The Dynamic settings table is available only when the Use an existing connection check box is selected in the Basic settings view. Once a dynamic parameter is defined, the Component List box in the Basic settings view becomes unusable.

For examples on using dynamic parameters, see Reading data from databases through context-based dynamic connections and Reading data from different MySQL databases using dynamically loaded connection parameters. For more information on Dynamic settings and context variables, see Dynamic schema and Creating a context group and define context variables in it.

Prerequisites

The Hadoop distribution must be properly installed, so as to guarantee the interaction with Talend Studio . The following list presents MapR related information for example.
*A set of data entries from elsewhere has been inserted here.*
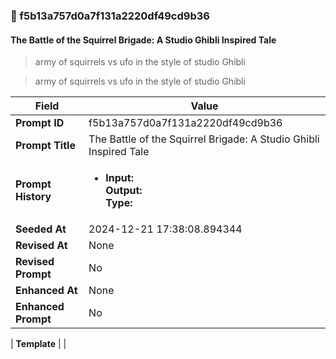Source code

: 

### 📜 f5b13a757d0a7f131a2220df49cd9b36

#### The Battle of the Squirrel Brigade: A Studio Ghibli Inspired Tale

> army of squirrels vs ufo in the style of studio Ghibli

> army of squirrels vs ufo in the style of studio Ghibli

| Field          | Value                                                                                                                                                                      |
|----------------|----------------------------------------------------------------------------------------------------------------------------------------------------------------------------|
| **Prompt ID**  | f5b13a757d0a7f131a2220df49cd9b36                                                                                                                                                            |
| **Prompt Title**  | The Battle of the Squirrel Brigade: A Studio Ghibli Inspired Tale                                                                                                                                                            |
| **Prompt History** | <ul><li>**Input:**  <br> **Output:**  <br> **Type:** </li></ul> |
| **Seeded At** | 2024-12-21 17:38:08.894344                                                                                                                                                   |
| **Revised At** | None                                                                                                                                                   |
| **Revised Prompt** | No                                                                                                                                                                      |
| **Enhanced At** | None                                                                                                                                                  |
| **Enhanced Prompt** | No                                                                                                                                                                    |

| **Template**   |                                                                                                                                            |



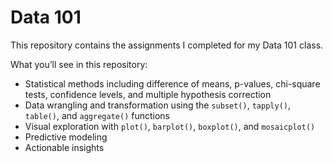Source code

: # Data 101

This repository contains the assignments I completed for my Data 101 class.

What you’ll see in this repository:
- Statistical methods including difference of means, p-values, chi-square tests, confidence levels, and multiple hypothesis correction  
- Data wrangling and transformation using the `subset()`, `tapply()`, `table()`, and `aggregate()` functions
- Visual exploration with `plot()`, `barplot()`, `boxplot()`, and `mosaicplot()` 
- Predictive modeling
- Actionable insights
  • Ensure that you have installed the MapR client in the machine where Talend Studio is, and added the MapR client library to the PATH variable of that machine. According to MapR's documentation, the library or libraries of a MapR client corresponding to each OS version can be found under MAPR_INSTALL\ hadoop\hadoop-VERSION\lib\native. For example, the library for Windows is \lib\native\MapRClient.dll in the MapR client jar file.

    Without adding the specified library or libraries, you may encounter the following error: no MapRClient in java.library.path.

  • Set the -Djava.library.path argument, for example, in the Job Run VM arguments area of the Run/Debug view in the Preferences dialog box in the Window menu. This argument provides to Talend Studio the path to the native library of that MapR client. This allows the subscription-based users to make full use of the Data viewer to view locally in Talend Studio the data stored in MapR.

For further information about how to install a Hadoop distribution, see the manuals corresponding to the Hadoop distribution you are using.